日本商工会議所は4月26日、東京商工会議所と共同で、「専門的・技術的分野の外国人材受け入れに関する意見」を取りまとめた。同意見書では、現行の出入国管理制度では認められていない、一定の専門性・技能を有する外国人材を「中間技能人材(仮称)」と定義し、新たな在留資格を創設した上で、積極的に受け入れていくことを求めている。 (意見書概要紙面左に)
同意見書では、中間技能人材の創設に当たっては、原則、人手不足の業種・分野であることを受け入れの基本的な条件としているほか、アニメやファッションなどのクールジャパン関連、宿泊や観光などのインバウンド対応が期待される分野も対象とすべきとしている。また、期間は他の在留資格と同様に5年を上限に更新可とすべきとしている。
一定の専門性・技能については、受け入れる業種・分野ごとに政府がそれぞれ設定すべきと提案。専門性・技能を裏付ける要件として、母国における5年程度の実務経験や技能実習修了者などを示している。一方、日本の大学を卒業した外国人留学生が引き続き日本で就労できるよう、卒業生に特化した在留資格を創設することも要望している。

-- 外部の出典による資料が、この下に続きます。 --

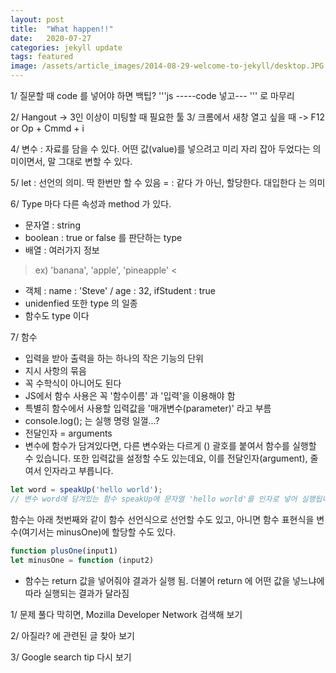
 ```yaml
---
layout: post
title:  "What happen!!"
date:   2020-07-27
categories: jekyll update
tags: featured
image: /assets/article_images/2014-08-29-welcome-to-jekyll/desktop.JPG
---
```

1/ 질문할 때 code 를 넣어야 하면
백팁? '''js
-----code 넣고---
''' 로 마무리

2/ Hangout -> 3인 이상이 미팅할 때 필요한 툴
3/ 
크롬에서 새창 열고 싶을 때
-> F12 or Op + Cmmd + i

4/ 변수 : 자료를 담을 수 있다. 어떤 값(value)를 넣으려고 미리 자리 잡아 두었다는 의미이면서, 말 그대로 변할 수 있다.

5/ let : 선언의 의미. 딱 한번만 할 수 있음
= : 같다 가 아닌, 할당한다. 대입한다 는 의미

6/ Type 마다 다른 속성과 method 가 있다.

- 문자열 : string
- boolean : true or false 를 판단하는 type
- 배열 : 여러가지 정보
 > ex) 'banana', 'apple', 'pineapple' <
- 객체 : name : 'Steve' / age : 32, ifStudent : true
- unidenfied 또한 type 의 일종
- 함수도 type 이다

7/ 함수

- 입력을 받아 출력을 하는 하나의 작은 기능의 단위
- 지시 사항의 묶음
- 꼭 수학식이 아니어도 된다
- JS에서 함수 사용은 꼭 '함수이름' 과 '입력'을 이용해야 함
- 특별히 함수에서 사용할 입력값을 '매개변수(parameter)' 라고 부름
- console.log(); 는 실행 명령 일껄...?
- 전달인자 = arguments
- 변수에 함수가 담겨있다면, 다른 변수와는 다르게 () 괄호를 붙여서 함수를 실행할 수 있습니다. 또한 입력값을 설정할 수도 있는데요, 이를 전달인자(argument), 줄여서 인자라고 부릅니다.
```javascript
let word = speakUp('hello world');
// 변수 word에 담겨있는 함수 speakUp에 문자열 'hello world'를 인자로 넣어 실행됩니다.
```
함수는 아래 첫번째와 같이 함수 선언식으로 선언할 수도 있고, 아니면 함수 표현식을 변수(여기서는 minusOne)에 할당할 수도 있다.
```javascript
function plusOne(input1) 
let minusOne = function (input2)
```
- 함수는 return 값을 넣어줘야 결과가 실행 됨. 더불어 return 에 어떤 값을 넣느냐에 따라 실행되는 결과가 달라짐

1/ 문제 풀다 막히면, Mozilla Developer Network 검색해 보기

2/ 아질라? 에 관련된 글 찾아 보기

3/ Google search tip 다시 보기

日本の人手不足は年々深刻化しており、日商が今年3月に実施した調査では、「人手不足」と回答した企業の割合が4年連続で上昇し、66・7%に達している。こうした背景の下、外国人材に対する期待と関心がこれまでになく高まっており、昨年10月末現在で、外国人労働者を雇用している事業所数は約19万カ所、外国人労働者数は約128万人に上り、近年、右肩上がりの状況が続いている。
外国人労働者数を在留資格別に見ると、「留学(資格外活動)」や「技能実習」といった原則、就労が認められていない在留資格で就労している者が4割以上に上り、年々増加している。日商の調査でも、外国人材受け入れのニーズが「ある」と回答した企業は41・7%となり、昨年の調査に引き続き高止まりしている。中小企業が求める外国人材は「一定の技術を有した専門職層」や「即戦力となるようなミドル人材」が多く、人手不足に悩む各業界・企業から、一定の専門性・技能を有する外国人材の受け入れを求める声が数多く寄せられていた。